[Dataset records]

BEGIN

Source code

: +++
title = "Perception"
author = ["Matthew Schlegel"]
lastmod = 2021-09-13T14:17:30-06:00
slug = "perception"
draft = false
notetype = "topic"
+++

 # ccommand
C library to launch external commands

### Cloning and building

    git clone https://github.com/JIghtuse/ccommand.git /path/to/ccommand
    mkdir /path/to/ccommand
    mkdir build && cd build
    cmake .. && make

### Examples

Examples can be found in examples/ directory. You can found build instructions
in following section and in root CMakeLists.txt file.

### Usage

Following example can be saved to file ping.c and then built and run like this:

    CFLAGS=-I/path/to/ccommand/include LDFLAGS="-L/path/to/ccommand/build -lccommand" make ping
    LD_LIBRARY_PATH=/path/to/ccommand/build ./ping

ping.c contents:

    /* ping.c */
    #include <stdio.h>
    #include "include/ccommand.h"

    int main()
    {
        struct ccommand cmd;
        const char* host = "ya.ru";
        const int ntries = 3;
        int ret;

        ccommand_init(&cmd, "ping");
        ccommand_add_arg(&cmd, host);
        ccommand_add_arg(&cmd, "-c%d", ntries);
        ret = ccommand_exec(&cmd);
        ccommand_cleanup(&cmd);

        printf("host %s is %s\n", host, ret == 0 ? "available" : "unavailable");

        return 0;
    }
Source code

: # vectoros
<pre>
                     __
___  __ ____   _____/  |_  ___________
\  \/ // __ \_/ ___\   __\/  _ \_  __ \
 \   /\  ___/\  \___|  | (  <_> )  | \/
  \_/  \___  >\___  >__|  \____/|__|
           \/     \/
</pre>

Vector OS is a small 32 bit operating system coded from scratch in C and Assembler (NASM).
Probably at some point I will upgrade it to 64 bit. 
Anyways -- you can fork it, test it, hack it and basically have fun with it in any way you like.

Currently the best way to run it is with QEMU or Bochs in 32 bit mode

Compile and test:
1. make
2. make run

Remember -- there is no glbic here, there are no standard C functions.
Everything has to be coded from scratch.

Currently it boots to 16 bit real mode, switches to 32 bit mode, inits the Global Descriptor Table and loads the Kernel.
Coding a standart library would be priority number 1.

END

Search the records above for the word "mode" and give the number of lines where it occurs, nothing else.

2